**TRY IT**.
Return every entry exactly.

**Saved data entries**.
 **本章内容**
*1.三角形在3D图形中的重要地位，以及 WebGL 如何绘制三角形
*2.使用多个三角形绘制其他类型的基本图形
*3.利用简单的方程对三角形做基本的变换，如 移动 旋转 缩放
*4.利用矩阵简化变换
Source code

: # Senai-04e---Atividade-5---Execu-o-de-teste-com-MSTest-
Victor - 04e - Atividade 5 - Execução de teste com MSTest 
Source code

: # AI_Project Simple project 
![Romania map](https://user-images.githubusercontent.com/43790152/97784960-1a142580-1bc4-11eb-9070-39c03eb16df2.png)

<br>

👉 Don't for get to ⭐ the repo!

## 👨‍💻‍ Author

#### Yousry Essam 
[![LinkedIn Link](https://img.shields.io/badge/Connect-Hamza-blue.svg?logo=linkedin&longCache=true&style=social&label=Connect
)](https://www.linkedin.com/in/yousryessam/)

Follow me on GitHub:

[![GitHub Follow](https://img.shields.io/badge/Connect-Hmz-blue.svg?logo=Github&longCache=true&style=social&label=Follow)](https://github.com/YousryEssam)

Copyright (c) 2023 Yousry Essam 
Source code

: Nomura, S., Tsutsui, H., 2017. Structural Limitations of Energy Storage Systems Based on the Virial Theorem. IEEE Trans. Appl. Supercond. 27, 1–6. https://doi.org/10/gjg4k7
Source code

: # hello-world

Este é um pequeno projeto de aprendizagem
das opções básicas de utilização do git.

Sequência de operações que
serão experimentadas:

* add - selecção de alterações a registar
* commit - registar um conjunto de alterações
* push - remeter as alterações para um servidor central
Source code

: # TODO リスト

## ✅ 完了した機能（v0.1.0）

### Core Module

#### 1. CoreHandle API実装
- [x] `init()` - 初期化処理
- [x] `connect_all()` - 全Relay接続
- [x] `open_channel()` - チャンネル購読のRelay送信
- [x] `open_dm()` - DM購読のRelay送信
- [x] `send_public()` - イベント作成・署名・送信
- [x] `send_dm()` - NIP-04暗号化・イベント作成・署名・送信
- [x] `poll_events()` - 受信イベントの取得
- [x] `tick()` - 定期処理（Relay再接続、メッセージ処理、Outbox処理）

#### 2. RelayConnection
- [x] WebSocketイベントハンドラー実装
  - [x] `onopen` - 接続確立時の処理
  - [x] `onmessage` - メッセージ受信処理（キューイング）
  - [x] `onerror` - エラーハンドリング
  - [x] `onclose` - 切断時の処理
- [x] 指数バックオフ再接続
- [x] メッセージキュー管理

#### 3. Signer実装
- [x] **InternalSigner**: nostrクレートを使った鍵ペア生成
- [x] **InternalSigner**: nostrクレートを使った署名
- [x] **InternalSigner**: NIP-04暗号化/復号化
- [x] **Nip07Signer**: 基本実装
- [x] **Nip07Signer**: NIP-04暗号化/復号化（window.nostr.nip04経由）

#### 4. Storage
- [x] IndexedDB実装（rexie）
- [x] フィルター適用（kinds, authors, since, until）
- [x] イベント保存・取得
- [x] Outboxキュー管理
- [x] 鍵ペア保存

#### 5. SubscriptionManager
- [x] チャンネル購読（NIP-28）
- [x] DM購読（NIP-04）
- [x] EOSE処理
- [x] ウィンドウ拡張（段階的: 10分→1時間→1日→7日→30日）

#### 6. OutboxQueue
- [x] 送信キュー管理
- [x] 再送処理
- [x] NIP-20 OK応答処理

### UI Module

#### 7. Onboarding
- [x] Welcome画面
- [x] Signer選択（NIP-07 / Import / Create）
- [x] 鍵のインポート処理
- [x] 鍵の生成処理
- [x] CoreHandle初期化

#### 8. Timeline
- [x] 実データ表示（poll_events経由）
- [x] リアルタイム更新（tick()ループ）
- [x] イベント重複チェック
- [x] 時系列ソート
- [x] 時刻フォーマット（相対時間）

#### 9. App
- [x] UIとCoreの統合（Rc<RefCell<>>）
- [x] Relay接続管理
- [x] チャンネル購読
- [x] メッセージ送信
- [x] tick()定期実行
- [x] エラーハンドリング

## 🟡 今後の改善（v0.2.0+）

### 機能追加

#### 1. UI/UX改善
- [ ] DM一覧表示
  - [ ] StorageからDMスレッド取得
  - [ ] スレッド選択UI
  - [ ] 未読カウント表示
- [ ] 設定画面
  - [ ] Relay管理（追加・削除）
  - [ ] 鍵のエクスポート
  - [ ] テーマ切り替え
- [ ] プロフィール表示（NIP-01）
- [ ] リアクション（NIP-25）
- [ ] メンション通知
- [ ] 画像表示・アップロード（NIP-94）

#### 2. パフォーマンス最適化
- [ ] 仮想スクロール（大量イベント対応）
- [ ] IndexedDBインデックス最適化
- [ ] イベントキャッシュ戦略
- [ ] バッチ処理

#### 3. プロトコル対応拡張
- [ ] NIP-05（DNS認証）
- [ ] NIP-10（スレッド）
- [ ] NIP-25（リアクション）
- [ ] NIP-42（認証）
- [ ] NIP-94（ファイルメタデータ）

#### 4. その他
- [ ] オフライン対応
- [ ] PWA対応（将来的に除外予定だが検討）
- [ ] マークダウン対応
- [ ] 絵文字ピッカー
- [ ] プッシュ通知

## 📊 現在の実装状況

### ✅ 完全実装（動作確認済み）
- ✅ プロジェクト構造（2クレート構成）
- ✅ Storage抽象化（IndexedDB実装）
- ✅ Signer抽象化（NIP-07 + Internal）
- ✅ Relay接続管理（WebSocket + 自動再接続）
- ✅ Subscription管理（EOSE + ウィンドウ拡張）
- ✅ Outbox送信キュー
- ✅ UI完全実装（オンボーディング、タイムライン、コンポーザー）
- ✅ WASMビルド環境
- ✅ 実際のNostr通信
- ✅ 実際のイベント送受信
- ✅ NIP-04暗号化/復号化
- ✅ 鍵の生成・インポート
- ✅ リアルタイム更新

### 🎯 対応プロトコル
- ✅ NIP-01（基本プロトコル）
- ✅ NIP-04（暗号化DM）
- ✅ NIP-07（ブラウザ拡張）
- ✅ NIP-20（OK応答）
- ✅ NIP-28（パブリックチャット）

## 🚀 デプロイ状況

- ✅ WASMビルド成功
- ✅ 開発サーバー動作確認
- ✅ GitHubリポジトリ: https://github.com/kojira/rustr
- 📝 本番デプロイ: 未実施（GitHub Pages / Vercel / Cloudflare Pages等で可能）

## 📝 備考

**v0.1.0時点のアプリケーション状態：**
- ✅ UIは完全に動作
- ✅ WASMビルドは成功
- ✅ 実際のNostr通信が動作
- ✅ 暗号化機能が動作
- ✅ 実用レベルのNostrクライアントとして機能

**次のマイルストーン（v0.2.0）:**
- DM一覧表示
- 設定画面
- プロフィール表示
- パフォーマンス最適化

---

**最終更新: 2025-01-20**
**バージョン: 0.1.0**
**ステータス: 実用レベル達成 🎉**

**EXERCISE ANSWER**.
 **本章内容**
*1.三角形在3D图形中的重要地位，以及 WebGL 如何绘制三角形
*2.使用多个三角形绘制其他类型的基本图形
*3.利用简单的方程对三角形做基本的变换，如 移动 旋转 缩放
*4.利用矩阵简化变换
Source code

: # Senai-04e---Atividade-5---Execu-o-de-teste-com-MSTest-
Victor - 04e - Atividade 5 - Execução de teste com MSTest 
Source code

: # AI_Project Simple project 
![Romania map](https://user-images.githubusercontent.com/43790152/97784960-1a142580-1bc4-11eb-9070-39c03eb16df2.png)

<br>

👉 Don't for get to ⭐ the repo!

## 👨‍💻‍ Author

#### Yousry Essam 
[![LinkedIn Link](https://img.shields.io/badge/Connect-Hamza-blue.svg?logo=linkedin&longCache=true&style=social&label=Connect
)](https://www.linkedin.com/in/yousryessam/)

Follow me on GitHub:

[![GitHub Follow](https://img.shields.io/badge/Connect-Hmz-blue.svg?logo=Github&longCache=true&style=social&label=Follow)](https://github.com/YousryEssam)

Copyright (c) 2023 Yousry Essam 
Source code

: Nomura, S., Tsutsui, H., 2017. Structural Limitations of Energy Storage Systems Based on the Virial Theorem. IEEE Trans. Appl. Supercond. 27, 1–6. https://doi.org/10/gjg4k7
Source code

: # hello-world

Este é um pequeno projeto de aprendizagem
das opções básicas de utilização do git.

Sequência de operações que
serão experimentadas:

* add - selecção de alterações a registar
* commit - registar um conjunto de alterações
* push - remeter as alterações para um servidor central
Source code

: # TODO リスト

## ✅ 完了した機能（v0.1.0）

### Core Module

#### 1. CoreHandle API実装
- [x] `init()` - 初期化処理
- [x] `connect_all()` - 全Relay接続
- [x] `open_channel()` - チャンネル購読のRelay送信
- [x] `open_dm()` - DM購読のRelay送信
- [x] `send_public()` - イベント作成・署名・送信
- [x] `send_dm()` - NIP-04暗号化・イベント作成・署名・送信
- [x] `poll_events()` - 受信イベントの取得
- [x] `tick()` - 定期処理（Relay再接続、メッセージ処理、Outbox処理）

#### 2. RelayConnection
- [x] WebSocketイベントハンドラー実装
  - [x] `onopen` - 接続確立時の処理
  - [x] `onmessage` - メッセージ受信処理（キューイング）
  - [x] `onerror` - エラーハンドリング
  - [x] `onclose` - 切断時の処理
- [x] 指数バックオフ再接続
- [x] メッセージキュー管理

#### 3. Signer実装
- [x] **InternalSigner**: nostrクレートを使った鍵ペア生成
- [x] **InternalSigner**: nostrクレートを使った署名
- [x] **InternalSigner**: NIP-04暗号化/復号化
- [x] **Nip07Signer**: 基本実装
- [x] **Nip07Signer**: NIP-04暗号化/復号化（window.nostr.nip04経由）

#### 4. Storage
- [x] IndexedDB実装（rexie）
- [x] フィルター適用（kinds, authors, since, until）
- [x] イベント保存・取得
- [x] Outboxキュー管理
- [x] 鍵ペア保存

#### 5. SubscriptionManager
- [x] チャンネル購読（NIP-28）
- [x] DM購読（NIP-04）
- [x] EOSE処理
- [x] ウィンドウ拡張（段階的: 10分→1時間→1日→7日→30日）

#### 6. OutboxQueue
- [x] 送信キュー管理
- [x] 再送処理
- [x] NIP-20 OK応答処理

### UI Module

#### 7. Onboarding
- [x] Welcome画面
- [x] Signer選択（NIP-07 / Import / Create）
- [x] 鍵のインポート処理
- [x] 鍵の生成処理
- [x] CoreHandle初期化

#### 8. Timeline
- [x] 実データ表示（poll_events経由）
- [x] リアルタイム更新（tick()ループ）
- [x] イベント重複チェック
- [x] 時系列ソート
- [x] 時刻フォーマット（相対時間）

#### 9. App
- [x] UIとCoreの統合（Rc<RefCell<>>）
- [x] Relay接続管理
- [x] チャンネル購読
- [x] メッセージ送信
- [x] tick()定期実行
- [x] エラーハンドリング

## 🟡 今後の改善（v0.2.0+）

### 機能追加

#### 1. UI/UX改善
- [ ] DM一覧表示
  - [ ] StorageからDMスレッド取得
  - [ ] スレッド選択UI
  - [ ] 未読カウント表示
- [ ] 設定画面
  - [ ] Relay管理（追加・削除）
  - [ ] 鍵のエクスポート
  - [ ] テーマ切り替え
- [ ] プロフィール表示（NIP-01）
- [ ] リアクション（NIP-25）
- [ ] メンション通知
- [ ] 画像表示・アップロード（NIP-94）

#### 2. パフォーマンス最適化
- [ ] 仮想スクロール（大量イベント対応）
- [ ] IndexedDBインデックス最適化
- [ ] イベントキャッシュ戦略
- [ ] バッチ処理

#### 3. プロトコル対応拡張
- [ ] NIP-05（DNS認証）
- [ ] NIP-10（スレッド）
- [ ] NIP-25（リアクション）
- [ ] NIP-42（認証）
- [ ] NIP-94（ファイルメタデータ）

#### 4. その他
- [ ] オフライン対応
- [ ] PWA対応（将来的に除外予定だが検討）
- [ ] マークダウン対応
- [ ] 絵文字ピッカー
- [ ] プッシュ通知

## 📊 現在の実装状況

### ✅ 完全実装（動作確認済み）
- ✅ プロジェクト構造（2クレート構成）
- ✅ Storage抽象化（IndexedDB実装）
- ✅ Signer抽象化（NIP-07 + Internal）
- ✅ Relay接続管理（WebSocket + 自動再接続）
- ✅ Subscription管理（EOSE + ウィンドウ拡張）
- ✅ Outbox送信キュー
- ✅ UI完全実装（オンボーディング、タイムライン、コンポーザー）
- ✅ WASMビルド環境
- ✅ 実際のNostr通信
- ✅ 実際のイベント送受信
- ✅ NIP-04暗号化/復号化
- ✅ 鍵の生成・インポート
- ✅ リアルタイム更新

### 🎯 対応プロトコル
- ✅ NIP-01（基本プロトコル）
- ✅ NIP-04（暗号化DM）
- ✅ NIP-07（ブラウザ拡張）
- ✅ NIP-20（OK応答）
- ✅ NIP-28（パブリックチャット）

## 🚀 デプロイ状況

- ✅ WASMビルド成功
- ✅ 開発サーバー動作確認
- ✅ GitHubリポジトリ: https://github.com/kojira/rustr
- 📝 本番デプロイ: 未実施（GitHub Pages / Vercel / Cloudflare Pages等で可能）

## 📝 備考

**v0.1.0時点のアプリケーション状態：**
- ✅ UIは完全に動作
- ✅ WASMビルドは成功
- ✅ 実際のNostr通信が動作
- ✅ 暗号化機能が動作
- ✅ 実用レベルのNostrクライアントとして機能

**次のマイルストーン（v0.2.0）:**
- DM一覧表示
- 設定画面
- プロフィール表示
- パフォーマンス最適化

---

**最終更新: 2025-01-20**
**バージョン: 0.1.0**
**ステータス: 実用レベル達成 🎉**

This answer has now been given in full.